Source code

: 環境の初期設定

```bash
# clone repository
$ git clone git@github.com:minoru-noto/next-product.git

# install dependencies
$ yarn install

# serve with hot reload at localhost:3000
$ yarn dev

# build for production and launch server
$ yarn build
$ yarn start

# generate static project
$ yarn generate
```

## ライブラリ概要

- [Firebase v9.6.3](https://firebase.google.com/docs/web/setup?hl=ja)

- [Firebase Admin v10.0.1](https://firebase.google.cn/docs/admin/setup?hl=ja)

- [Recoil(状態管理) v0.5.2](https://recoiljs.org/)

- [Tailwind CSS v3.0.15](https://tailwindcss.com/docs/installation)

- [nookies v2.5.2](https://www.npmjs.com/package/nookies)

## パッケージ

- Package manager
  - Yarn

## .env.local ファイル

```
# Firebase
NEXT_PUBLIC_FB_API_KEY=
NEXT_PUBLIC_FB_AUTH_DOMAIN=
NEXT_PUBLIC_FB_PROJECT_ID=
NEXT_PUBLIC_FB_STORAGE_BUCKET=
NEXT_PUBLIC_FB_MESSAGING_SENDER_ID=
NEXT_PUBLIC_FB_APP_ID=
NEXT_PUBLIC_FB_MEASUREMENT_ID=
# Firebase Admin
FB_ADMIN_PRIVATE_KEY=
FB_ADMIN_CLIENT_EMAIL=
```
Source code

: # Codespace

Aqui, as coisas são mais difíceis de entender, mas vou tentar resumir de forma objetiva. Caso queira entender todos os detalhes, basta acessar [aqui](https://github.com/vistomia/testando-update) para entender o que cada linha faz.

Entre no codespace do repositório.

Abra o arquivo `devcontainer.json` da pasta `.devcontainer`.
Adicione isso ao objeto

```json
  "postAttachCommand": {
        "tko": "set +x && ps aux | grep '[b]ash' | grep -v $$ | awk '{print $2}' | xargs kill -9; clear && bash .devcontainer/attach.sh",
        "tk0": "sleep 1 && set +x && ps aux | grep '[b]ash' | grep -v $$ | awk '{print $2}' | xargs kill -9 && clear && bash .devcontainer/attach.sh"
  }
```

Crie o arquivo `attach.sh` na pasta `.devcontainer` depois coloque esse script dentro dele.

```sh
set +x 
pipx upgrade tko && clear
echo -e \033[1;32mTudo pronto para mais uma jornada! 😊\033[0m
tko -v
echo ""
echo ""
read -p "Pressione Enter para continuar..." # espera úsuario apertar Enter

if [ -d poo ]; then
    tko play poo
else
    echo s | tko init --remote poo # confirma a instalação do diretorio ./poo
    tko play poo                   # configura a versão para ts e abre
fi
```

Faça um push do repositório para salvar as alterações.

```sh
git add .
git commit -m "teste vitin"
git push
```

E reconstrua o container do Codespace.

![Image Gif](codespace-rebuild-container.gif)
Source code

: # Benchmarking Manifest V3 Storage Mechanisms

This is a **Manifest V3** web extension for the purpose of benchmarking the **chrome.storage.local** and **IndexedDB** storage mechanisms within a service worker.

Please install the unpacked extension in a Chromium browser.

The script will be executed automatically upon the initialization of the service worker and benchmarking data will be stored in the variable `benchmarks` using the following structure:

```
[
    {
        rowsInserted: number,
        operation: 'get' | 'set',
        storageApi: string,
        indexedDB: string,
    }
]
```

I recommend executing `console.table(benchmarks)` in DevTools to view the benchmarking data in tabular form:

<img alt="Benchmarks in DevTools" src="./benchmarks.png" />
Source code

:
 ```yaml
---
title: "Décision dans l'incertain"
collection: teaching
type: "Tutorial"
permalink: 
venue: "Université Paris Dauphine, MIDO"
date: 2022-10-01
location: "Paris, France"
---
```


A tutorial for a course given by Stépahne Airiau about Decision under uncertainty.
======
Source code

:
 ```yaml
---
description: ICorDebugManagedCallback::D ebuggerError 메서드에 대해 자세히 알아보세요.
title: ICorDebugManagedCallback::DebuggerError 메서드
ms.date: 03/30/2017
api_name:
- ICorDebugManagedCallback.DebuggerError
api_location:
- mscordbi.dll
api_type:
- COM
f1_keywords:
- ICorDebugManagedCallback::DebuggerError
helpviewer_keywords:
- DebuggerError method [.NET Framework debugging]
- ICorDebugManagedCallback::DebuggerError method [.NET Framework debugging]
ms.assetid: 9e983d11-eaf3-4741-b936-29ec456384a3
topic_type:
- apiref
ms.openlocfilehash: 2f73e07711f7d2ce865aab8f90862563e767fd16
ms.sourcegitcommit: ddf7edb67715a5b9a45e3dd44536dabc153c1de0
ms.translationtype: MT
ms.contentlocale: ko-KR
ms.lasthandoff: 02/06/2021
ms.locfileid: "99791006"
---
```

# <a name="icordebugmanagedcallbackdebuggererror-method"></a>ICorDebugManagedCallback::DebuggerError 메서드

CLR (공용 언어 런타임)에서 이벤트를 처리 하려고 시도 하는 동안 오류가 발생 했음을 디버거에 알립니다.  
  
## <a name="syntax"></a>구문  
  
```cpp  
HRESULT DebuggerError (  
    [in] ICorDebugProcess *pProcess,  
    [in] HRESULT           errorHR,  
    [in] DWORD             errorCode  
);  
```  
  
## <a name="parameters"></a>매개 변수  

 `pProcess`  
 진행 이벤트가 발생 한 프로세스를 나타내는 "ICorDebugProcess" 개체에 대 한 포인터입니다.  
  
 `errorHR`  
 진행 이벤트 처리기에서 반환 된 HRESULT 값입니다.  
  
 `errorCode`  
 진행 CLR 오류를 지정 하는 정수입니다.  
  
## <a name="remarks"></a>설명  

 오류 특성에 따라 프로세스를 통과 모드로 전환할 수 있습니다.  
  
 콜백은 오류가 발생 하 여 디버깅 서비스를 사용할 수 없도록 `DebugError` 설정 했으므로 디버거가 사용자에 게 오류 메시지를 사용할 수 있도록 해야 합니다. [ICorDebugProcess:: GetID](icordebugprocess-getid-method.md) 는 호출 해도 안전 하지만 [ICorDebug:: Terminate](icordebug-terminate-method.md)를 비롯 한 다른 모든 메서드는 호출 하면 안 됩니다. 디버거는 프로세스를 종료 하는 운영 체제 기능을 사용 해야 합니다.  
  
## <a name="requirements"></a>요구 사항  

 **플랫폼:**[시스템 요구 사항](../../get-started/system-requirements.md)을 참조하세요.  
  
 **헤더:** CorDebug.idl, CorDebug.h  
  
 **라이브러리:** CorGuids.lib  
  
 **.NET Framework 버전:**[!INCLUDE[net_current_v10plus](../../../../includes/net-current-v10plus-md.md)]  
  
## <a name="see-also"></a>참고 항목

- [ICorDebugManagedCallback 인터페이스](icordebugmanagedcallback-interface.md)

__________

• Work order: Look through the entries above and copy each line that has "requirements" in it.

• Result of this exercise:
## <a name="requirements"></a>요구 사항  
 **플랫폼:**[시스템 요구 사항](../../get-started/system-requirements.md)을 참조하세요.  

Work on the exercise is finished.